**Task brief**:
Output only the lines of the entries that follow, starting at the one with "entrada diferencial del" and running down to the one with "suministrados por los", both included and unchanged.

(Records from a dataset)
..............................

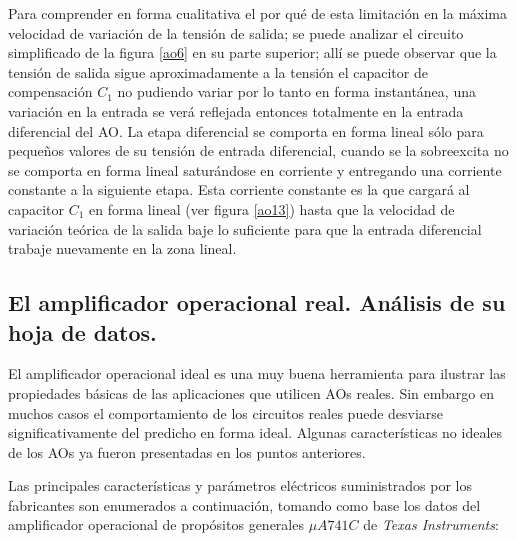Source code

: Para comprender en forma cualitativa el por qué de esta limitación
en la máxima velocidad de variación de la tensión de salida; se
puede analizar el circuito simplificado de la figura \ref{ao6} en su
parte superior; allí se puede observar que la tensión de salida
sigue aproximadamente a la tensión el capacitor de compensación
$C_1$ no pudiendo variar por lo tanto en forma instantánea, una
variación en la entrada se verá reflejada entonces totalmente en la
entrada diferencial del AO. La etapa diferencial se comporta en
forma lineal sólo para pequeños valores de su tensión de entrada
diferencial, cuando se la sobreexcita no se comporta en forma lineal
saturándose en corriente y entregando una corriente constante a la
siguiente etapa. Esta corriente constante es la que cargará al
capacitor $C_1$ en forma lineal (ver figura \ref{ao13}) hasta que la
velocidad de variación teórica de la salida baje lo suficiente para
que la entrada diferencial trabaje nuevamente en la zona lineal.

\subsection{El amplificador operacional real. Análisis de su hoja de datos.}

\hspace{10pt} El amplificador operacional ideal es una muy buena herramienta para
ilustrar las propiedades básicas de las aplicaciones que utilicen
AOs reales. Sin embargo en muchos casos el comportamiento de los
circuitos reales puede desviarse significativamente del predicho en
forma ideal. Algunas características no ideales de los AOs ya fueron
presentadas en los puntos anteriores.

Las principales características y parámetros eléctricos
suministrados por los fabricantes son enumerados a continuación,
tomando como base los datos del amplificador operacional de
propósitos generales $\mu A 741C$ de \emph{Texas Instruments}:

..............................

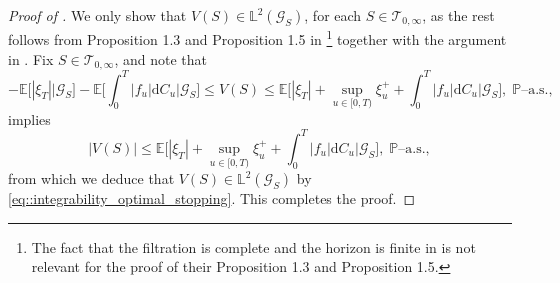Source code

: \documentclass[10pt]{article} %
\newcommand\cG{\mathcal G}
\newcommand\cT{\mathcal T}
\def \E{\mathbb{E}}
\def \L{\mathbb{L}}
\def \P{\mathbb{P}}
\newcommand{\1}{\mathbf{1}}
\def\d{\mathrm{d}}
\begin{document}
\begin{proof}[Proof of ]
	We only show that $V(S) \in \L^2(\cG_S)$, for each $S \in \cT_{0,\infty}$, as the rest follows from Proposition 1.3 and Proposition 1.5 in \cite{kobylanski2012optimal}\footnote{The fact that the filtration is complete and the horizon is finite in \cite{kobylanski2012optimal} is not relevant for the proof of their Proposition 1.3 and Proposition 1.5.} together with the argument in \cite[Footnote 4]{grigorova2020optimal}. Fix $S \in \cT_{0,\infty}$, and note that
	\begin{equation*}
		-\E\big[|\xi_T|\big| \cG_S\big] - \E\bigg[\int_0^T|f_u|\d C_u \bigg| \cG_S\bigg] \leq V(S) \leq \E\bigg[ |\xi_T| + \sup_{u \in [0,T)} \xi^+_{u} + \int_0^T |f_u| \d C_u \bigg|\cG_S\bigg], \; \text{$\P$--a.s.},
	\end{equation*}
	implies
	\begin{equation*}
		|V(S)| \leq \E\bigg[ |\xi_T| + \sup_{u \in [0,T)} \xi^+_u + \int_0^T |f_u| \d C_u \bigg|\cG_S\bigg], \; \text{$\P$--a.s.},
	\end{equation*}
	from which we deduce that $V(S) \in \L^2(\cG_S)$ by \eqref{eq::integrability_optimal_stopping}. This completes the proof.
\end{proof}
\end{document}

..............................

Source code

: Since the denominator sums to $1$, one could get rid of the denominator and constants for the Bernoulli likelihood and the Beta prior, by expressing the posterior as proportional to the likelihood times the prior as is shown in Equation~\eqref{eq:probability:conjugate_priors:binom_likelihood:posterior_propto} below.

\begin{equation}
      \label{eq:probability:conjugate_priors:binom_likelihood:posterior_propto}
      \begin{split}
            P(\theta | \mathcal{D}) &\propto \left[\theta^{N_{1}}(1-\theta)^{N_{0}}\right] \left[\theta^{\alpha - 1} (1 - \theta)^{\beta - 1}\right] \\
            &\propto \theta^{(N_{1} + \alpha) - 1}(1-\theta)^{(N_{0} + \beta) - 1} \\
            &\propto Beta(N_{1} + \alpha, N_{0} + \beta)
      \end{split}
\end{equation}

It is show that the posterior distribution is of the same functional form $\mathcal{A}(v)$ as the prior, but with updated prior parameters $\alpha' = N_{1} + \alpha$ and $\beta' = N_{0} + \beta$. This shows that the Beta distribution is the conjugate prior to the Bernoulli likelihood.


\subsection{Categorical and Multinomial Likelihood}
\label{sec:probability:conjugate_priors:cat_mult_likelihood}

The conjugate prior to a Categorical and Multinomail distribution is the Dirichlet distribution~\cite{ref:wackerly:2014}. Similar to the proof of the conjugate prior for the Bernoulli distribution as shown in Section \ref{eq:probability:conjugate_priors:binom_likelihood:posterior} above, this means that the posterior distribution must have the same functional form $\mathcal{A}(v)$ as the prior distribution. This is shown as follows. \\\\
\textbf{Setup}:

..............................

**Answer to this problem**:
entrada diferencial del AO. La etapa diferencial se comporta en
forma lineal sólo para pequeños valores de su tensión de entrada
diferencial, cuando se la sobreexcita no se comporta en forma lineal
saturándose en corriente y entregando una corriente constante a la
siguiente etapa. Esta corriente constante es la que cargará al
capacitor $C_1$ en forma lineal (ver figura \ref{ao13}) hasta que la
velocidad de variación teórica de la salida baje lo suficiente para
que la entrada diferencial trabaje nuevamente en la zona lineal.

\subsection{El amplificador operacional real. Análisis de su hoja de datos.}

\hspace{10pt} El amplificador operacional ideal es una muy buena herramienta para
ilustrar las propiedades básicas de las aplicaciones que utilicen
AOs reales. Sin embargo en muchos casos el comportamiento de los
circuitos reales puede desviarse significativamente del predicho en
forma ideal. Algunas características no ideales de los AOs ya fueron
presentadas en los puntos anteriores.

Las principales características y parámetros eléctricos
suministrados por los fabricantes son enumerados a continuación,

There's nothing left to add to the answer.